:: INFORMATION SHOWN ::

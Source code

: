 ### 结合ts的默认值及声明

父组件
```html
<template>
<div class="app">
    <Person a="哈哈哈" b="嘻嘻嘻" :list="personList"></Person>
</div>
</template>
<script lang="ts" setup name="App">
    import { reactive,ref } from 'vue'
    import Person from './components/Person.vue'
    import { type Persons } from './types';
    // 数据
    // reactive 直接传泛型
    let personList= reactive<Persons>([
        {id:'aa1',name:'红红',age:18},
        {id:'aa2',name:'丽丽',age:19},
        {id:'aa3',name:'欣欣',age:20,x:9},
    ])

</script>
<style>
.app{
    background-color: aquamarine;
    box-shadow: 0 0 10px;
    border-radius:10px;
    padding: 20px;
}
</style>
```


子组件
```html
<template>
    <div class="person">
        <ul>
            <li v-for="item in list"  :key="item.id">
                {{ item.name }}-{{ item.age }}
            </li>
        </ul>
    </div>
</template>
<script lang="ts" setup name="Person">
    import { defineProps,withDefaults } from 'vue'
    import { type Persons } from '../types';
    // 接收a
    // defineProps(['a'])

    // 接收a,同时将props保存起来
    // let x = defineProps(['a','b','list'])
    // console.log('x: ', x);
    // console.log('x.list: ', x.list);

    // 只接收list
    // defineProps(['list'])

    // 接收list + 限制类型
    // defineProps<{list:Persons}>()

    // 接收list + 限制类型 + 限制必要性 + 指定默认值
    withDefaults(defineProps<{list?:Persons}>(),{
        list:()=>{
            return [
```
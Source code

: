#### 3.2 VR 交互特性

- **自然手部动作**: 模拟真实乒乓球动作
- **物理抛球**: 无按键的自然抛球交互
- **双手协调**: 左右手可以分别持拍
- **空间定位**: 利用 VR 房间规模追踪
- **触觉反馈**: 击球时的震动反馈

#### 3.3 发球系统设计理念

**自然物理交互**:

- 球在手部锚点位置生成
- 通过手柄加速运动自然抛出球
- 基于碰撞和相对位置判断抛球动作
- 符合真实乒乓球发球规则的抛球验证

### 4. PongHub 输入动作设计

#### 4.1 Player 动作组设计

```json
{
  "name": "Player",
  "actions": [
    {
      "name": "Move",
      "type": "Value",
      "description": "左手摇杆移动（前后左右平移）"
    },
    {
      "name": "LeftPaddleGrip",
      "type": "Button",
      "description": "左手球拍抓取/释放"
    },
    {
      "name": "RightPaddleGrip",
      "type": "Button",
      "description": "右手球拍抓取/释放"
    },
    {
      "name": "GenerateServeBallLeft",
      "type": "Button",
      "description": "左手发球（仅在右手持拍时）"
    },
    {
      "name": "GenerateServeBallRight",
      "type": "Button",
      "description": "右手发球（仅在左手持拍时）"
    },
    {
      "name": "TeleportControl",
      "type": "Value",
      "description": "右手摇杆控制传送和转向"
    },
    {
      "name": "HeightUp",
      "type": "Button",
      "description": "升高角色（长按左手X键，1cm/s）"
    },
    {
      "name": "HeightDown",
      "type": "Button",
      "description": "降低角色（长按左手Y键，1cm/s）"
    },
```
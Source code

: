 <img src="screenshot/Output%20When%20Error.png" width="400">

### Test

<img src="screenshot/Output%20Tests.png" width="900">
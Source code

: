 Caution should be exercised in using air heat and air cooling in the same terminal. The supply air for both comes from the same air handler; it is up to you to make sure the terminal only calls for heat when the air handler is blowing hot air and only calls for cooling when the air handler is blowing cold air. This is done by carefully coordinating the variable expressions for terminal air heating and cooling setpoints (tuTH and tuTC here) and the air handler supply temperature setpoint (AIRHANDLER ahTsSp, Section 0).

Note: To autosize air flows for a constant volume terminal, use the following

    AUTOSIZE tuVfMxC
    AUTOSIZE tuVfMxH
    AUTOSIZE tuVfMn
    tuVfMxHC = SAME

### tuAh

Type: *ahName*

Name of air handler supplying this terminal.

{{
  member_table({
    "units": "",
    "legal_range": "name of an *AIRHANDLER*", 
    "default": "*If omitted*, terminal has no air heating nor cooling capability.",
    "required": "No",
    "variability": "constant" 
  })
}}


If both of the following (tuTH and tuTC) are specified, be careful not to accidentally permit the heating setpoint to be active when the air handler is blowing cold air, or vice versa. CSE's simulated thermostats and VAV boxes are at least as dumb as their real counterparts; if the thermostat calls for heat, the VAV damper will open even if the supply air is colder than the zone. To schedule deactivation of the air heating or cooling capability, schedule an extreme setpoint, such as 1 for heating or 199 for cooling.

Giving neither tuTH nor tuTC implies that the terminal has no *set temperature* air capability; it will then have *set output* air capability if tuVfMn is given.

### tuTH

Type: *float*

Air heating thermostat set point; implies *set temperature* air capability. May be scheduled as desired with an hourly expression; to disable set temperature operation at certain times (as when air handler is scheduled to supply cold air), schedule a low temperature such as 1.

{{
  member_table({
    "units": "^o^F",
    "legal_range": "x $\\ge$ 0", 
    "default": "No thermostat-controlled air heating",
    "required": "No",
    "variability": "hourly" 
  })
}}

:::

● WORK ORDER
Among the lines above, please find those with "console" and copy them.

● ANSWER BOX
    // console.log('x: ', x);
    // console.log('x.list: ', x.list);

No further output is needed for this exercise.